Before they were called the ‘Greatest Generation’, they were a people who had slowly pulled themselves out of the worst depression and US history. They survived the ‘Dust Bowl’ - not a football game by the way. They wanted nothing more than to mind their own business and stay out of Europe’s troubles. Most American thought that it wasn’t our problem that freedom was being trampled by the ‘Axis Powers’.

Nazi Germany and and other National Socialists regimes were seizing power in Europe while Japan was taking territory in the Pacific region. Some Americans even celebrated the regimes, but thought the fascist had a following, some saw the growing storm.

Thus was born the American Volunteer Group. The AVG's painted 'shark mouth' painted on the squadron's P-40's was an iconic symbol from WWII.


The leader of the AVG was Commerce, Texas native was Claire Lee Chennault. His ground-breaking ideas about aircraft tactics made him enemies in the Army during the 1930’s. He retired in 1937 and went to work as an aviation trainer and adviser in China. Through his efforts, the Chinese were able to reduce the losses to Japanese forces. Soon, a request went out the US Government for planes to counter the Japanese victories and to rebuild the Chinese air force that had be decimated.

The 1st American Volunteer Group were recruited starting on 15 April 1941, when an unpublished executive order was signed by President Roosevelt.[2]A total of 100 P-40Bs were obtained from Curtiss-Wright by convincing theBritish Government to take a later batch of more advanced P-40s in exchange.[2] The group assembled at a Royal Air Force airfield in Burma by November 1941 for training, where it was organized into three squadrons and established a headquarters.[3] The Flying Tigers did not go into combat until after the Japanese attack on Pearl Harbor on 7 December 1941.[2] Under Chennault's command, the Flying Tigers became famous in the defense of Burma and China.[2] It was replaced by the U.S. Army 23rd Fighter Group in July 1942.[4] - Wikipedia

By the time the war was declared a day after Pearl Harbor, Chenault and his ‘Flying Tigers’ were ready to start racking up air victories against the Japanese. The nation needed encouraging stories of response to the attack and the Tigers along with the Tokyo raid by Jimmy Doolitle gave the country hope.

What is not as widely publicized is they way the AVG was treated by the Army Air Corps when they were forced to be integrated.

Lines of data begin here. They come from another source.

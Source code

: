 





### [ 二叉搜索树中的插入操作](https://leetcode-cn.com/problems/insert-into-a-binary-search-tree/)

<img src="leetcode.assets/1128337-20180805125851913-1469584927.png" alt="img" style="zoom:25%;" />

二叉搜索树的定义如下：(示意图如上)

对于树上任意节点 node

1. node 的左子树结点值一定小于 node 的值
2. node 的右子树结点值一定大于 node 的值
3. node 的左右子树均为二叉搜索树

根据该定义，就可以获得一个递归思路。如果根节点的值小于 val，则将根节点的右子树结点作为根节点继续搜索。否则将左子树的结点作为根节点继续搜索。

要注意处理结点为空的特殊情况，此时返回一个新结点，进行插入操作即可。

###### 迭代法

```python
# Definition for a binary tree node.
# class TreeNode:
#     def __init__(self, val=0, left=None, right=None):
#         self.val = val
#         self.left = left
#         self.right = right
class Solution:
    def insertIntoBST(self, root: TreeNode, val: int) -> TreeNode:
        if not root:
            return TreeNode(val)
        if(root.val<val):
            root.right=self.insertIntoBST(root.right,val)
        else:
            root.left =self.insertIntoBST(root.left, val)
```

The success of the AVG led to negotiations in spring 1942 to induct it into the USAAF. Chennault was reinstated as a colonel and immediately promoted to brigadier general commanding U.S. Army air units in China (initially designated China Air Task Force and later the 14th Air Force), while continuing to command the AVG by virtue of his position in the Chinese Air Force. On 4 July 1942, the AVG was replaced by the 23rd Fighter Group. Most AVG pilots refused to remain with the unit as a result of the strong arm tactics by the USAAF general sent to negotiate with them. However, five pilots accepted commissions in China including "Tex" Hill, one of Chennault's most loyal devotees, with others remaining for a two-week transition period. (U.S. airmen and the press continued to use the “Flying Tiger” name to refer to USAAF units in China to the end of the war, and the name continues to be applied to certain air force and army aviation squadrons.) Most AVG pilots became transport pilots in China, went back to America into civilian jobs, or rejoined the military services and fought elsewhere in the war.[26] - Wikipedia

When we think of the those who fought in WWII, let us not forget the men of the American Volunteer Group. Let us also not forget that governments don’t always appreciate our service men and women that give all for our protection and freedom. It is up to us to bring to light their sacrifices, whether it is in our past or in our present conflicts.